One could argue that recent external events are only catalysts for magnifying the very tenuous grasp that the Sri Lankan administration had for fiscal responsibility – either through gross incompetence and/or something much more sinister. Only time will tell.

Other excusable or unavoidable issues were added to the mix in Sri Lanka, in addition to many mismanaged and mistimed political decisions (including unnecessary tax cuts), which all started to describe a downward spiral from which little could be done.

The story’s end was never in doubt for this island’s economy, but things could have been so much better if tea had been treated as its export earnings potential deserve.

Throughout the last miserable two years, tea has continued to contribute approximately $1.2 billion a year in Sri Lanka, which makes a recent decision by the government to ban the very nitrogenous inputs (fertilizer) that are required to make lots of high quality tea unconscionable. This one blinkered act, an attempt to stop the drain of hard currency on imports of fertilizer and other agro-chemicals, thinly veiled as “the right thing to do,” saw tea, rice and vegetable yields drop dramatically.

Now, the urgent importation of foodstuffs to make up the nutritional deficit has, ironically, accelerated the hard currency drain it purported to stop, and created serious mid to long term risk for the nation and it’s tea industry.

A Cocktail of Issues and the Impact on Tea

The hiatus in fertilizer supplies saw crops decimated by 20+ percent in Sri Lanka, and quality determined by nitrogen values was reduced. At the same time, access to fuel and energy has been curtailed, hampering everything from field collection and production schedules to the movement of tea from factory to the Port of Colombo in Sri Lanka for sale and export. Cumulatively, auction offerings have been down by 25 percent thus far, which has had a profound effect at auction with prices sharply up in Rupee terms, but relatively stable in dollars, due to devaluation.

See a graph of Sri Lanka’s tea average in Sri Lankan rupees and dollars from the Tea Exporters Association Sri Lanka here.

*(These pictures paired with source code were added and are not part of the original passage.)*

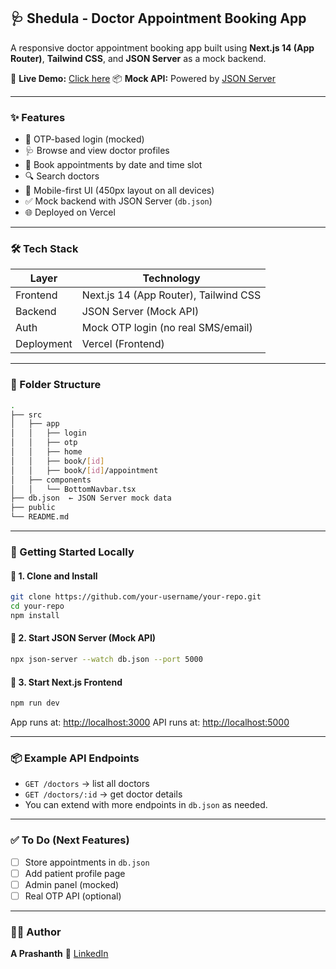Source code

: ## 🩺 Shedula - Doctor Appointment Booking App

A responsive doctor appointment booking app built using **Next.js 14 (App Router)**, **Tailwind CSS**, and **JSON Server** as a mock backend.

🚀 **Live Demo:** [Click here](https://pearl-thoughts-doctor-appontment-bo.vercel.app/)
📦 **Mock API:** Powered by [JSON Server](https://github.com/typicode/json-server)

---

### ✨ Features

* 🔐 OTP-based login (mocked)
* 🩺 Browse and view doctor profiles
* 📅 Book appointments by date and time slot
* 🔍 Search doctors
* 📱 Mobile-first UI (450px layout on all devices)
* ✅ Mock backend with JSON Server (`db.json`)
* 🌐 Deployed on Vercel

---

### 🛠️ Tech Stack

| Layer      | Technology                            |
| ---------- | ------------------------------------- |
| Frontend   | Next.js 14 (App Router), Tailwind CSS |
| Backend    | JSON Server (Mock API)                |
| Auth       | Mock OTP login (no real SMS/email)    |
| Deployment | Vercel (Frontend)                     |

---

### 📁 Folder Structure

```bash
.
├── src
│   ├── app
│   │   ├── login
│   │   ├── otp
│   │   ├── home
│   │   ├── book/[id]
│   │   ├── book/[id]/appointment
│   ├── components
│   │   └── BottomNavbar.tsx
├── db.json  ← JSON Server mock data
├── public
└── README.md
```

---

### 🚀 Getting Started Locally

#### 🔹 1. Clone and Install

```bash
git clone https://github.com/your-username/your-repo.git
cd your-repo
npm install
```

#### 🔹 2. Start JSON Server (Mock API)

```bash
npx json-server --watch db.json --port 5000
```

#### 🔹 3. Start Next.js Frontend

```bash
npm run dev
```

App runs at: [http://localhost:3000](http://localhost:3000)
API runs at: [http://localhost:5000](http://localhost:5000)

---

### 📦 Example API Endpoints

* `GET /doctors` → list all doctors
* `GET /doctors/:id` → get doctor details
* You can extend with more endpoints in `db.json` as needed.

---



### ✅ To Do (Next Features)

* [ ] Store appointments in `db.json`
* [ ] Add patient profile page
* [ ] Admin panel (mocked)
* [ ] Real OTP API (optional)

---

### 👨‍💻 Author

**A Prashanth**
🔗 [LinkedIn](https://www.linkedin.com/in/prashanth-aousula-9a9b33369/) 
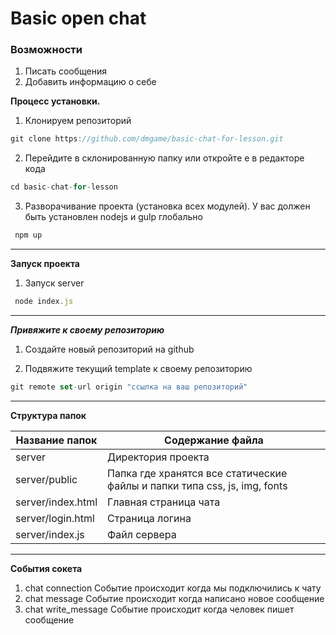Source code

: Basic open chat
=====================

### Возможности
1. Писать сообщения
2. Добавить информацию о себе


**Процесс установки.**

1. Клонируем репозиторий
```js
git clone https://github.com/dmgame/basic-chat-for-lesson.git
```
2. Перейдите в склонированную папку или откройте е в редакторе кода
```js
cd basic-chat-for-lesson
```
3. Разворачивание проекта (установка всех модулей). У вас должен быть установлен nodejs и gulp глобально
```js
 npm up
```

---
**Запуск проекта**

1. Запуск server
```js
 node index.js
```
---
***Привяжите к своему репозиторию***
1. Создайте новый репозиторий на github

2. Подвяжите текущий template к своему репозиторию
```js
git remote set-url origin "ссылка на ваш репозиторий"
```
---


**Структура папок**

Название папок  | Содержание файла
----------------|----------------------
server              | Директория проекта
server/public       | Папка где хранятся все статические файлы и папки типа css, js, img, fonts
server/index.html   | Главная страница чата
server/login.html   | Страница логина
server/index.js     | Файл сервера

---

**События сокета**
1. chat connection
Событие происходит когда мы подключились к чату
2. chat message
Событие происходит когда написано новое сообщение
3. chat write_message
Событие происходит когда человек пишет сообщение
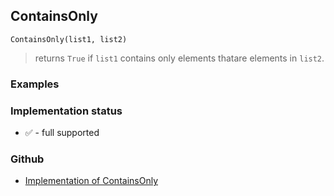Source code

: ## ContainsOnly

```
ContainsOnly(list1, list2)
```

> returns `True` if `list1` contains only elements thatare elements in `list2`.


### Examples
 
 

### Implementation status

* &#x2705; - full supported

### Github

* [Implementation of ContainsOnly](https://github.com/axkr/symja_android_library/blob/master/symja_android_library/matheclipse-core/src/main/java/org/matheclipse/core/builtin/ContainsFunctions.java#L140)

The overall potential damage to Sri Lanka’s tea industry has forced buyers to look elsewhere, to remove risk from their businesses and move away from problem areas, despite a preference for Ceylon tea. This is evident in the stable dollar pricing and the uplift in orthodox markets elsewhere.

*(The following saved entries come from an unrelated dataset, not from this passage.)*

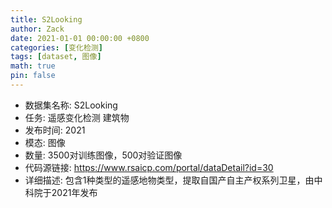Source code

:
 ```yaml
---
title: S2Looking
author: Zack
date: 2021-01-01 00:00:00 +0800
categories: [变化检测]
tags: [dataset, 图像]
math: true
pin: false
---
```

- 数据集名称: S2Looking
- 任务: 遥感变化检测 建筑物
- 发布时间: 2021
- 模态: 图像
- 数量: 3500对训练图像，500对验证图像
- 代码源链接: https://www.rsaicp.com/portal/dataDetail?id=30
- 详细描述: 包含1种类型的遥感地物类型，提取自国产自主产权系列卫星，由中科院于2021年发布
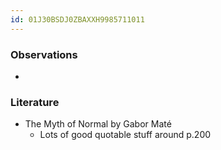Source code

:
 ```yaml
---
id: 01J30BSDJ0ZBAXXH9985711011
---
```

### Observations
- 
### Literature
- The Myth of Normal by Gabor Maté
	- Lots of good quotable stuff around p.200

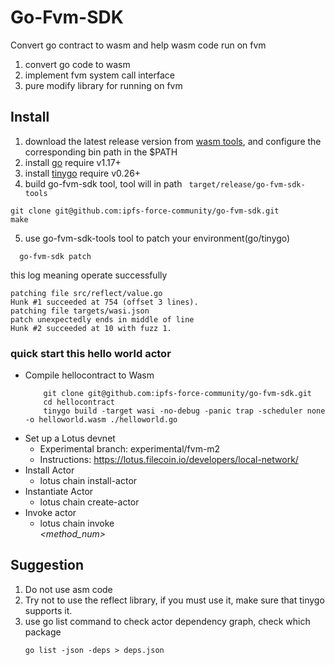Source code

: # Go-Fvm-SDK

Convert go contract to wasm and help wasm code run on fvm

1. convert go code to wasm
2. implement fvm system call interface
3. pure modify library for running on fvm

## Install

1. download the latest release version from [wasm tools](https://github.com/WebAssembly/binaryen), and configure the corresponding bin path in the $PATH
2. install [go](https://go.dev/doc/install)  require v1.17+
3. install [tinygo](https://tinygo.org/getting-started/install/) require v0.26+
4. build go-fvm-sdk tool, tool will in path ``` target/release/go-fvm-sdk-tools```
  ```
  git clone git@github.com:ipfs-force-community/go-fvm-sdk.git
  make
  ```
5. use go-fvm-sdk-tools tool to patch your environment(go/tinygo) 
  ```
    go-fvm-sdk patch
  ```

  this log meaning operate successfully
  ```log
  patching file src/reflect/value.go
  Hunk #1 succeeded at 754 (offset 3 lines).
  patching file targets/wasi.json
  patch unexpectedly ends in middle of line
  Hunk #2 succeeded at 10 with fuzz 1.
  ```

### quick start this hello world actor
* Compile hellocontract to Wasm
    ```
        git clone git@github.com:ipfs-force-community/go-fvm-sdk.git
        cd hellocontract
        tinygo build -target wasi -no-debug -panic trap -scheduler none -o helloworld.wasm ./helloworld.go
    ```
* Set up a Lotus devnet
  * Experimental branch: experimental/fvm-m2
  * Instructions: https://lotus.filecoin.io/developers/local-network/
* Install Actor
  * lotus chain install-actor <path-to-wasm-bytecode>
* Instantiate Actor
  * lotus chain create-actor <code-cid> <encoded-params>
* Invoke actor
  * lotus chain invoke <address> <method_num>

## Suggestion

1. Do not use asm code
2. Try not to use the reflect library, if you must use it, make sure that tinygo supports it.
3. use go list command to check actor dependency graph, check which package
    ```
    go list -json -deps > deps.json 
    ```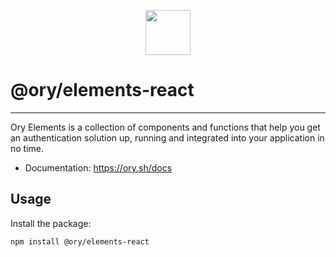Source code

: <p align="center">
    <a href="https://ory.sh">
        <img src="https://raw.githubusercontent.com/ory/meta/jonas-jonas/orylogo/static/logos/logo-ory.svg" height="72" />
    </a>
</p>

# @ory/elements-react

---

Ory Elements is a collection of components and functions that help you get an
authentication solution up, running and integrated into your application in no
time.

- Documentation: https://ory.sh/docs

## Usage

Install the package:

```sh
npm install @ory/elements-react
```
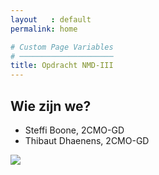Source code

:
 ```yaml
---
layout   : default
permalink: home

# Custom Page Variables
# ─────────────────────
title: Opdracht NMD-III
---
```


Wie zijn we?
------------

 - Steffi Boone, 2CMO-GD
 - Thibaut Dhaenens, 2CMO-GD

<img src=" 1718-nmd3-project-dhaenens_boone/docs/assets/Images/17760215_10212767703250254_1504643583277174030_n.jpg ">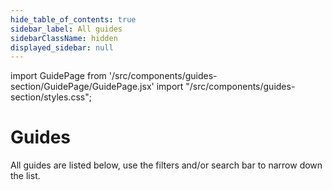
 ```yaml
---
hide_table_of_contents: true
sidebar_label: All guides
sidebarClassName: hidden
displayed_sidebar: null
---
```


import GuidePage from '/src/components/guides-section/GuidePage/GuidePage.jsx'
import "/src/components/guides-section/styles.css";

# Guides

All guides are listed below, use the filters and/or search bar to narrow down the list.

<GuidePage />
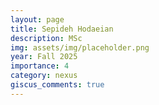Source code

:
 ```yaml
---
layout: page
title: Sepideh Hodaeian
description: MSc
img: assets/img/placeholder.png
year: Fall 2025
importance: 4
category: nexus
giscus_comments: true
---
```

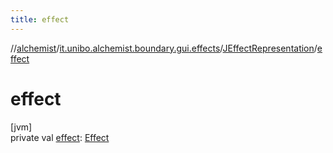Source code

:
 ```yaml
---
title: effect
---
```

//[alchemist](../../../index.html)/[it.unibo.alchemist.boundary.gui.effects](../index.html)/[JEffectRepresentation](index.html)/[effect](effect.html)



# effect



[jvm]\
private val [effect](effect.html): [Effect](../-effect/index.html)





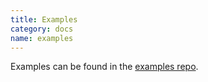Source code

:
 ```yaml
---
title: Examples
category: docs
name: examples
---
```


Examples can be found in the [examples repo](https://github.com/distal/distal-examples).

Orthodox Tea Markets Graph 2022
Orthodox tea auction graph (Image by: John Snell)

Even when the economy is back on an even keel, what then for tea buyers, who will then be accustomed to other origin teas with, invariably, a lower cost of production? Faced with global inflation and interest rate hikes, it is not going to be an easy about turn for Sri Lanka.

Is It All Doom and Gloom?

No, it’s definitely not all doom and gloom.

One has to remember that Sri Lanka exports 50 percent of its tea in value-added form, and while devaluation means that certain material inputs (packaging material, flavors, etc.) will be higher, the value addition to Ceylon tea will more than compensate adding measurably to the competitiveness and sustenance of the industry.

New initiatives from the Sri Lanka Tea Board, including a geographical indication initiative and a new marketing drive to reinstate the obvious merits and importance of Ceylon tea to the global community, though some in the industry could be skeptical about the impact of either, given all the challenges.

Key Takeaways

What lessons can the tea industry take from this very unfortunate period for Sri Lankans and their tea industry?

A Strong Working Public/Private Sector Partnership in Sri Lanka – The institutions in Sri Lanka may be in place for a strong working relationship between the public and private sectors, but, obviously, the very loud warnings from the tea sector with respect to initial proposed ban on agro-chemicals were not heeded. Thus, governments in tea-growing regions need to let vital sectors, like tea growers, use their knowledge to develop critical strategies that will benefit the health and growth of that industry – all with the support of government leadership.

The Need for Supporting the Tea Industry with Contextualized Data – In looking at the case of Sri Lanka and its challenges, an analysis of the size of the global market for organic tea, the competitiveness within this sector, and the impact of agro-chemical move on COP (cost of production) would have enlightened the government and possibly prevented the ban on fertilizers.

Many tea origin countries and regions have and are making decisions based on irrelevant data sets that do not present enough context for strategic planning.

Vertical Integration Is Key – Vertical market integration for tea can be a protective strategy as well as one that increases share of the margin pool. Value added product sales extends the brand equity of the origin (the Ceylon tea brand for Sri Lanka) and health further down the supply chain, enabling strong relationships based on GTM (go to market) strategies at higher price points than that of the commodity itself.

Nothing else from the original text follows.